Simplex in printing means single-sided printing, where ink is applied to only one side of the paper. It’s the counterpart to duplex printing, which prints on both sides. If you’ve seen this term in a printer menu or on a spec sheet, that’s all it refers to: one side of the page gets printed, and the other stays blank.
Simplex vs. Duplex Printing
The distinction is straightforward. Simplex prints on one side of each sheet. Duplex prints on both sides. Most modern office printers support both modes, and many default to duplex to save paper. When you see “simplex” in your print settings, selecting it forces the printer to use only one side of each page.
In duplex mode, the printer feeds the paper through, prints the first side, then flips the sheet internally and runs it through again to print the second side. Simplex skips the flipping step entirely. The paper passes through once, gets printed on one face, and drops into the output tray.
How It Affects Print Speed
Simplex is generally faster on a per-page basis because the printer doesn’t need to flip and re-feed each sheet. For a single document, the difference is negligible. But across a large print job, the extra mechanical step in duplex mode adds up. Printer manufacturers measure and report speeds separately for simplex and duplex modes using standardized testing (ISO/IEC 24734), and the duplex number is always lower.
That said, if you’re printing a 20-page document and your goal is to get through the whole thing quickly, duplex can actually be more efficient overall. You’re producing the same content on half the sheets, so the total time from start to finish may be comparable even though each individual sheet takes longer.
When Simplex Makes More Sense
Duplex saves paper, but simplex is the better choice in several common situations:
- Single-page documents.

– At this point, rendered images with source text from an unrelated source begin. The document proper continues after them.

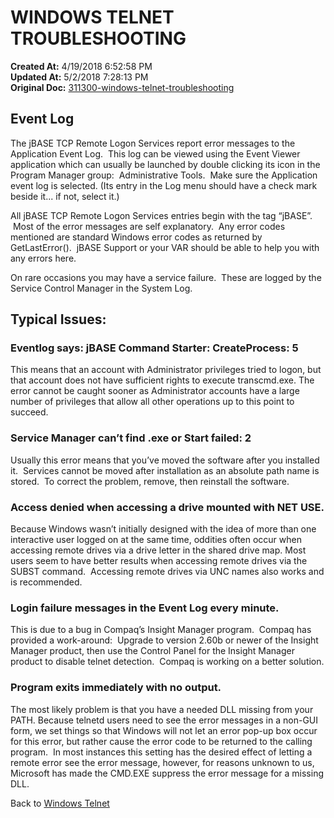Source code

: # WINDOWS TELNET TROUBLESHOOTING

**Created At:** 4/19/2018 6:52:58 PM  
**Updated At:** 5/2/2018 7:28:13 PM  
**Original Doc:** [311300-windows-telnet-troubleshooting](https://docs.jbase.com/30301-jbase/311300-windows-telnet-troubleshooting)  


## Event Log

The jBASE TCP Remote Logon Services report error messages to the Application Event Log.  This log can be viewed using the Event Viewer application which can usually be launched by double clicking its icon in the Program Manager group:  Administrative Tools.  Make sure the Application event log is selected. (Its entry in the Log menu should have a check mark beside it... if not, select it.)

All jBASE TCP Remote Logon Services entries begin with the tag “jBASE”.  Most of the error messages are self explanatory.  Any error codes mentioned are standard Windows error codes as returned by GetLastError().  jBASE Support or your VAR should be able to help you with any errors here.

On rare occasions you may have a service failure.  These are logged by the Service Control Manager in the System Log.

## Typical Issues:

### Eventlog says: jBASE Command Starter: CreateProcess: 5

This means that an account with Administrator privileges tried to logon, but that account does not have sufficient rights to execute transcmd.exe. The error cannot be caught sooner as Administrator accounts have a large number of privileges that allow all other operations up to this point to succeed.

### Service Manager can’t find .exe or Start failed: 2

Usually this error means that you’ve moved the software after you installed it.  Services cannot be moved after installation as an absolute path name is stored.  To correct the problem, remove, then reinstall the software.

### Access denied when accessing a drive mounted with NET USE.

Because Windows wasn’t initially designed with the idea of more than one interactive user logged on at the same time, oddities often occur when accessing remote drives via a drive letter in the shared drive map. Most users seem to have better results when accessing remote drives via the SUBST command.  Accessing remote drives via UNC names also works and is recommended.

### Login failure messages in the Event Log every minute.

This is due to a bug in Compaq’s Insight Manager program.  Compaq has provided a work-around:  Upgrade to version 2.60b or newer of the Insight Manager product, then use the Control Panel for the Insight Manager product to disable telnet detection.  Compaq is working on a better solution.

### Program exits immediately with no output.

The most likely problem is that you have a needed DLL missing from your PATH. Because telnetd users need to see the error messages in a non-GUI form, we set things so that Windows will not let an error pop-up box occur for this error, but rather cause the error code to be returned to the calling program.  In most instances this setting has the desired effect of letting a remote error see the error message, however, for reasons unknown to us, Microsoft has made the CMD.EXE suppress the error message for a missing DLL.



Back to [Windows Telnet](./../windows-telnet-%28telnetd.exe%29)
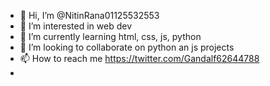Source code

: - 👋 Hi, I’m @NitinRana01125532553
- 👀 I’m interested in web dev
- 🌱 I’m currently learning html, css, js, python
- 💞️ I’m looking to collaborate on python an js projects
- 📫 How to reach me https://twitter.com/Gandalf62644788
- 

<!---
NitinRana01125532553/NitinRana01125532553 is a ✨ special ✨ repository because its `README.md` (this file) appears on your GitHub profile.
You can click the Preview link to take a look at your changes.
--->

Letters, invoices, memos, and one-off pages don’t benefit from double-sided printing.
- Labels and envelopes. These materials can’t be flipped and re-fed through a printer. Simplex is the only option.
- Thick cardstock or specialty paper. Heavier media often can’t pass through the duplex mechanism without jamming.

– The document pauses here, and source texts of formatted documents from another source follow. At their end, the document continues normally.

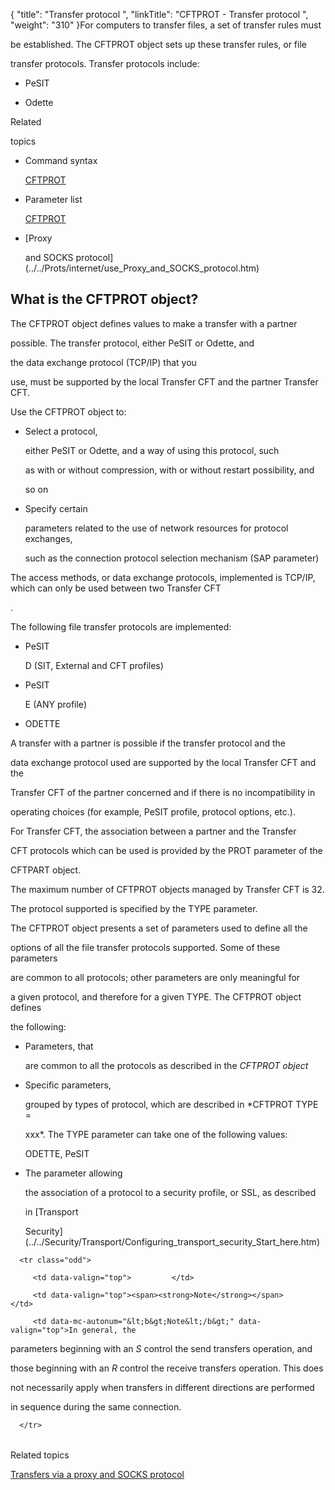 {
    "title": "Transfer  protocol ",
    "linkTitle": "CFTPROT - Transfer protocol ",
    "weight": "310"
}For computers to transfer files, a set of transfer rules must
be established. The CFTPROT object sets up these transfer rules, or file
transfer protocols. Transfer protocols include:

-   PeSIT
-   Odette

Related
topics

-   Command syntax
    [CFTPROT](../../c_intro_userinterfaces/command_summary)
-   Parameter list
    [CFTPROT](../../Security/Transport/CFTPROT_command_line.htm)
-   [Proxy
    and SOCKS protocol](../../Prots/internet/use_Proxy_and_SOCKS_protocol.htm)

## <span id="About_the_CFTPROT_Transfer_Protocol"></span>What is the CFTPROT object?

The CFTPROT object defines values to make a transfer with a partner
possible. The transfer protocol, either PeSIT or Odette, and
the data exchange protocol (TCP/IP) that you
use, must be supported by the local Transfer CFT and the partner Transfer CFT.

Use the CFTPROT object to:

-   Select a protocol,
    either PeSIT or Odette, and a way of using this protocol, such
    as with or without compression, with or without restart possibility, and
    so on
-   Specify certain
    parameters related to the use of network resources for protocol exchanges,
    such as the connection protocol selection mechanism (SAP parameter)

The access methods, or data exchange protocols, implemented is TCP/IP, which can only be used between two Transfer CFT
.

The following file transfer protocols are implemented:

-   PeSIT
    D (SIT, External and CFT profiles)
-   PeSIT
    E (ANY profile)
-   ODETTE

A transfer with a partner is possible if the transfer protocol and the
data exchange protocol used are supported by the local Transfer CFT and the
Transfer CFT of the partner concerned and if there is no incompatibility in
operating choices (for example, PeSIT profile, protocol options, etc.).

For Transfer CFT, the association between a partner and the Transfer
CFT protocols which can be used is provided by the PROT parameter of the
CFTPART object.

The maximum number of CFTPROT objects managed by Transfer CFT is 32.

The protocol supported is specified by the TYPE parameter.

The CFTPROT object presents a set of parameters used to define all the
options of all the file transfer protocols supported. Some of these parameters
are common to all protocols; other parameters are only meaningful for
a given protocol, and therefore for a given TYPE. The CFTPROT object defines
the following:

-   Parameters, that
    are common to all the protocols as described in the *CFTPROT object*
-   Specific parameters,
    grouped by types of protocol, which are described in *CFTPROT TYPE =
    xxx*. The TYPE parameter can take one of the following values:
    ODETTE, PeSIT
-   The parameter allowing
    the association of a protocol to a security profile, or SSL, as described
    in [Transport
    Security](../../Security/Transport/Configuring_transport_security_Start_here.htm)

<table data-cellpadding="0" data-cellspacing="0">
   <tbody>
      <tr class="odd">
         <td data-valign="top">         </td>
         <td data-valign="top"><span><strong>Note</strong></span>         </td>
         <td data-mc-autonum="&lt;b&gt;Note&lt;/b&gt;" data-valign="top">In general, the
parameters beginning with an <em>S</em> control the send transfers operation, and
those beginning with an <em>R</em> control the receive transfers operation. This does
not necessarily apply when transfers in different directions are performed
in sequence during the same connection.         </td>
      </tr>
   </tbody>
</table>

Related topics

[Transfers via a proxy and SOCKS protocol](../../Prots/internet/use_Proxy_and_SOCKS_protocol.htm)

- Photos and presentation materials. When print quality on one side matters and you don’t want ink show-through from the reverse, single-sided printing gives a cleaner result.
- Quick, short print jobs. If speed matters more than paper savings, simplex avoids the extra processing time.
How to Switch Between Simplex and Duplex
On most computers, you’ll find this setting in the print dialog box. On a Mac, go to File > Print, then look for a “Double-sided” checkbox. If it’s checked, you’re in duplex mode. Uncheck it to print simplex. On Windows, the option typically appears under “Printer Properties” or “Preferences” within the print dialog, often labeled “Print on Both Sides” or “Duplex Printing.” Turning it off gives you simplex output.
Some workplaces set duplex as the default across all networked printers. If you need simplex for a specific job, you can override this in the print dialog without changing the system-wide setting. In some environments, like university computer labs, you may need to select a specific printer name or queue designated for single-sided output.
Paper Use and Cost
The most obvious trade-off between simplex and duplex is paper consumption. A 10-page document printed simplex uses 10 sheets. The same document printed duplex uses 5. For offices printing thousands of pages a month, defaulting to duplex cuts paper costs roughly in half. This is why many organizations configure duplex as the standard setting on shared printers.
For home users or small print jobs, the savings are minimal. If you’re printing a recipe or a shipping label, there’s no practical reason to worry about which mode you’re in. Simplex is the simpler, more intuitive option for everyday single-page tasks, and it’s what most home printers do by default.